Hi all,

My company is developing a payment system which runs its pages from https. The plan is that our customers (who are online retailers) will be able to utilize the payment system from within their own sites inside an iframe.

Now Ive checked and it seems fine to have the payments pages served as an iframe running https, with the outside (retailers) page running http.

However, we would like to set it up such that the retailer could also serve their end of the payment pages (i.e. the pages that contain the iframe) as https also.

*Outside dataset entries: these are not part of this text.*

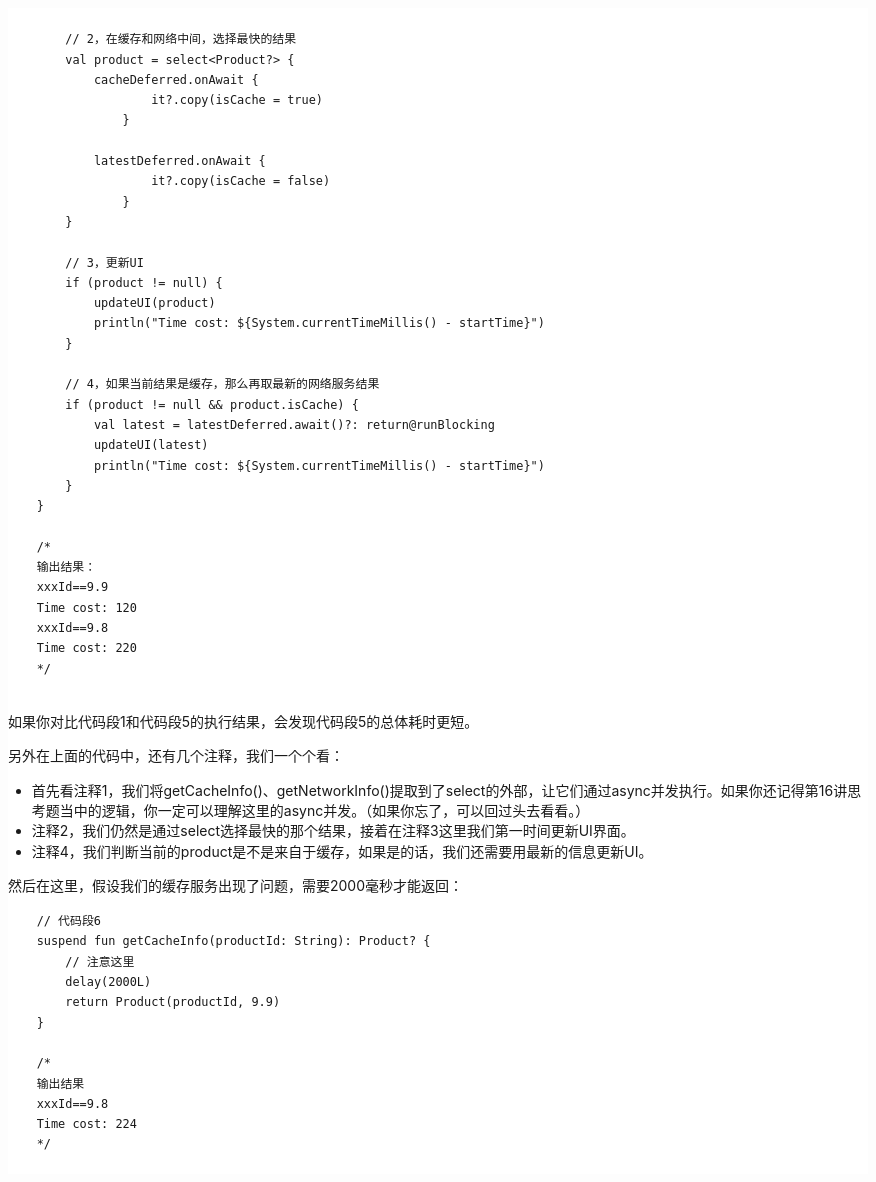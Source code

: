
 ```
    
        // 2，在缓存和网络中间，选择最快的结果
        val product = select<Product?> {
            cacheDeferred.onAwait {
                    it?.copy(isCache = true)
                }
    
            latestDeferred.onAwait {
                    it?.copy(isCache = false)
                }
        }
    
        // 3，更新UI
        if (product != null) {
            updateUI(product)
            println("Time cost: ${System.currentTimeMillis() - startTime}")
        }
    
        // 4，如果当前结果是缓存，那么再取最新的网络服务结果
        if (product != null && product.isCache) {
            val latest = latestDeferred.await()?: return@runBlocking
            updateUI(latest)
            println("Time cost: ${System.currentTimeMillis() - startTime}")
        }
    }
    
    /*
    输出结果：
    xxxId==9.9
    Time cost: 120
    xxxId==9.8
    Time cost: 220
    */
    

```

如果你对比代码段1和代码段5的执行结果，会发现代码段5的总体耗时更短。

另外在上面的代码中，还有几个注释，我们一个个看：

* 首先看注释1，我们将getCacheInfo\(\)、getNetworkInfo\(\)提取到了select的外部，让它们通过async并发执行。如果你还记得第16讲思考题当中的逻辑，你一定可以理解这里的async并发。（如果你忘了，可以回过头去看看。）
* 注释2，我们仍然是通过select选择最快的那个结果，接着在注释3这里我们第一时间更新UI界面。
* 注释4，我们判断当前的product是不是来自于缓存，如果是的话，我们还需要用最新的信息更新UI。

然后在这里，假设我们的缓存服务出现了问题，需要2000毫秒才能返回：

```
    // 代码段6
    suspend fun getCacheInfo(productId: String): Product? {
        // 注意这里
        delay(2000L)
        return Product(productId, 9.9)
    }
    
    /*
    输出结果
    xxxId==9.8
    Time cost: 224
    */
    

```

My question is: Is having the retailers page as https, with https payment screens inside an iframe (running a separate certificate), going to mess up the security or cause security warnings to appear from the browsers of people using the sites?

Thanks,
-Mark-

I don't see if messing up security unless the certificates are from a different authority or if the security procedures on your end aren't the same as the payment processing end. Browsers might not like it though, and there might be some data conversion issues, though I'm terribly sure. Probably wouldn't be a bad idea to test this if you can before deployment.

Thanks for the reply Ryan you seem to be correct.

I tested using a locally generated and authed cert on a page which had an element off an externally certified page (on a different domain). This didnt give any errors (apart from about the duff local cert) and furthermore showed as being secure, whereas pages I tried with a mix of secure (main page) and unsecure (elements) gave security warnings.

As a side note, pages which were unsecure (main page) with secure elements, showed as being completely unsecured, but equally gave no warnings or errors.